◆ **EXERCISE GOAL**
Count the lines in the data below that have "Documentation" in them, and reply with only that number.

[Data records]
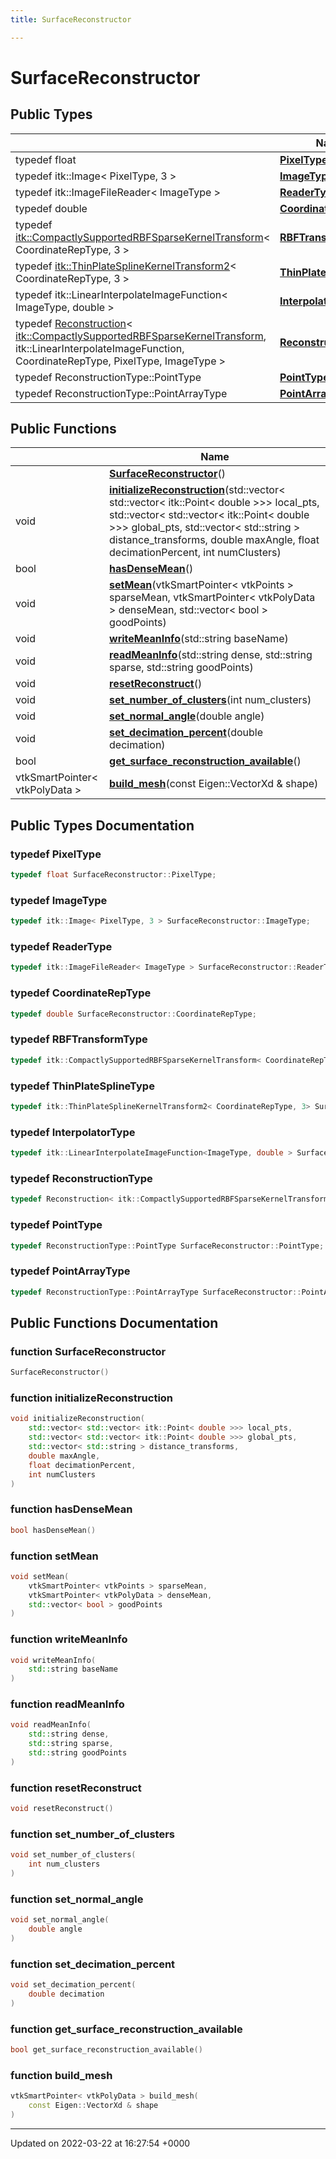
```yaml
---
title: SurfaceReconstructor

---
```


# SurfaceReconstructor





## Public Types

|                | Name           |
| -------------- | -------------- |
| typedef float | **[PixelType](../Classes/classSurfaceReconstructor.md#typedef-pixeltype)**  |
| typedef itk::Image< PixelType, 3 > | **[ImageType](../Classes/classSurfaceReconstructor.md#typedef-imagetype)**  |
| typedef itk::ImageFileReader< ImageType > | **[ReaderType](../Classes/classSurfaceReconstructor.md#typedef-readertype)**  |
| typedef double | **[CoordinateRepType](../Classes/classSurfaceReconstructor.md#typedef-coordinatereptype)**  |
| typedef [itk::CompactlySupportedRBFSparseKernelTransform](../Classes/classitk_1_1CompactlySupportedRBFSparseKernelTransform.md)< CoordinateRepType, 3 > | **[RBFTransformType](../Classes/classSurfaceReconstructor.md#typedef-rbftransformtype)**  |
| typedef [itk::ThinPlateSplineKernelTransform2](../Classes/classitk_1_1ThinPlateSplineKernelTransform2.md)< CoordinateRepType, 3 > | **[ThinPlateSplineType](../Classes/classSurfaceReconstructor.md#typedef-thinplatesplinetype)**  |
| typedef itk::LinearInterpolateImageFunction< ImageType, double > | **[InterpolatorType](../Classes/classSurfaceReconstructor.md#typedef-interpolatortype)**  |
| typedef [Reconstruction](../Classes/classReconstruction.md)< [itk::CompactlySupportedRBFSparseKernelTransform](../Classes/classitk_1_1CompactlySupportedRBFSparseKernelTransform.md), itk::LinearInterpolateImageFunction, CoordinateRepType, PixelType, ImageType > | **[ReconstructionType](../Classes/classSurfaceReconstructor.md#typedef-reconstructiontype)**  |
| typedef ReconstructionType::PointType | **[PointType](../Classes/classSurfaceReconstructor.md#typedef-pointtype)**  |
| typedef ReconstructionType::PointArrayType | **[PointArrayType](../Classes/classSurfaceReconstructor.md#typedef-pointarraytype)**  |

## Public Functions

|                | Name           |
| -------------- | -------------- |
| | **[SurfaceReconstructor](../Classes/classSurfaceReconstructor.md#function-surfacereconstructor)**() |
| void | **[initializeReconstruction](../Classes/classSurfaceReconstructor.md#function-initializereconstruction)**(std::vector< std::vector< itk::Point< double >>> local_pts, std::vector< std::vector< itk::Point< double >>> global_pts, std::vector< std::string > distance_transforms, double maxAngle, float decimationPercent, int numClusters) |
| bool | **[hasDenseMean](../Classes/classSurfaceReconstructor.md#function-hasdensemean)**() |
| void | **[setMean](../Classes/classSurfaceReconstructor.md#function-setmean)**(vtkSmartPointer< vtkPoints > sparseMean, vtkSmartPointer< vtkPolyData > denseMean, std::vector< bool > goodPoints) |
| void | **[writeMeanInfo](../Classes/classSurfaceReconstructor.md#function-writemeaninfo)**(std::string baseName) |
| void | **[readMeanInfo](../Classes/classSurfaceReconstructor.md#function-readmeaninfo)**(std::string dense, std::string sparse, std::string goodPoints) |
| void | **[resetReconstruct](../Classes/classSurfaceReconstructor.md#function-resetreconstruct)**() |
| void | **[set_number_of_clusters](../Classes/classSurfaceReconstructor.md#function-set-number-of-clusters)**(int num_clusters) |
| void | **[set_normal_angle](../Classes/classSurfaceReconstructor.md#function-set-normal-angle)**(double angle) |
| void | **[set_decimation_percent](../Classes/classSurfaceReconstructor.md#function-set-decimation-percent)**(double decimation) |
| bool | **[get_surface_reconstruction_available](../Classes/classSurfaceReconstructor.md#function-get-surface-reconstruction-available)**() |
| vtkSmartPointer< vtkPolyData > | **[build_mesh](../Classes/classSurfaceReconstructor.md#function-build-mesh)**(const Eigen::VectorXd & shape) |

## Public Types Documentation

### typedef PixelType

```cpp
typedef float SurfaceReconstructor::PixelType;
```


### typedef ImageType

```cpp
typedef itk::Image< PixelType, 3 > SurfaceReconstructor::ImageType;
```


### typedef ReaderType

```cpp
typedef itk::ImageFileReader< ImageType > SurfaceReconstructor::ReaderType;
```


### typedef CoordinateRepType

```cpp
typedef double SurfaceReconstructor::CoordinateRepType;
```


### typedef RBFTransformType

```cpp
typedef itk::CompactlySupportedRBFSparseKernelTransform< CoordinateRepType, 3> SurfaceReconstructor::RBFTransformType;
```


### typedef ThinPlateSplineType

```cpp
typedef itk::ThinPlateSplineKernelTransform2< CoordinateRepType, 3> SurfaceReconstructor::ThinPlateSplineType;
```


### typedef InterpolatorType

```cpp
typedef itk::LinearInterpolateImageFunction<ImageType, double > SurfaceReconstructor::InterpolatorType;
```


### typedef ReconstructionType

```cpp
typedef Reconstruction< itk::CompactlySupportedRBFSparseKernelTransform, itk::LinearInterpolateImageFunction, CoordinateRepType, PixelType, ImageType> SurfaceReconstructor::ReconstructionType;
```


### typedef PointType

```cpp
typedef ReconstructionType::PointType SurfaceReconstructor::PointType;
```


### typedef PointArrayType

```cpp
typedef ReconstructionType::PointArrayType SurfaceReconstructor::PointArrayType;
```


## Public Functions Documentation

### function SurfaceReconstructor

```cpp
SurfaceReconstructor()
```


### function initializeReconstruction

```cpp
void initializeReconstruction(
    std::vector< std::vector< itk::Point< double >>> local_pts,
    std::vector< std::vector< itk::Point< double >>> global_pts,
    std::vector< std::string > distance_transforms,
    double maxAngle,
    float decimationPercent,
    int numClusters
)
```


### function hasDenseMean

```cpp
bool hasDenseMean()
```


### function setMean

```cpp
void setMean(
    vtkSmartPointer< vtkPoints > sparseMean,
    vtkSmartPointer< vtkPolyData > denseMean,
    std::vector< bool > goodPoints
)
```


### function writeMeanInfo

```cpp
void writeMeanInfo(
    std::string baseName
)
```


### function readMeanInfo

```cpp
void readMeanInfo(
    std::string dense,
    std::string sparse,
    std::string goodPoints
)
```


### function resetReconstruct

```cpp
void resetReconstruct()
```


### function set_number_of_clusters

```cpp
void set_number_of_clusters(
    int num_clusters
)
```


### function set_normal_angle

```cpp
void set_normal_angle(
    double angle
)
```


### function set_decimation_percent

```cpp
void set_decimation_percent(
    double decimation
)
```


### function get_surface_reconstruction_available

```cpp
bool get_surface_reconstruction_available()
```


### function build_mesh

```cpp
vtkSmartPointer< vtkPolyData > build_mesh(
    const Eigen::VectorXd & shape
)
```


-------------------------------

Updated on 2022-03-22 at 16:27:54 +0000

◆ **WRITTEN ANSWER**
2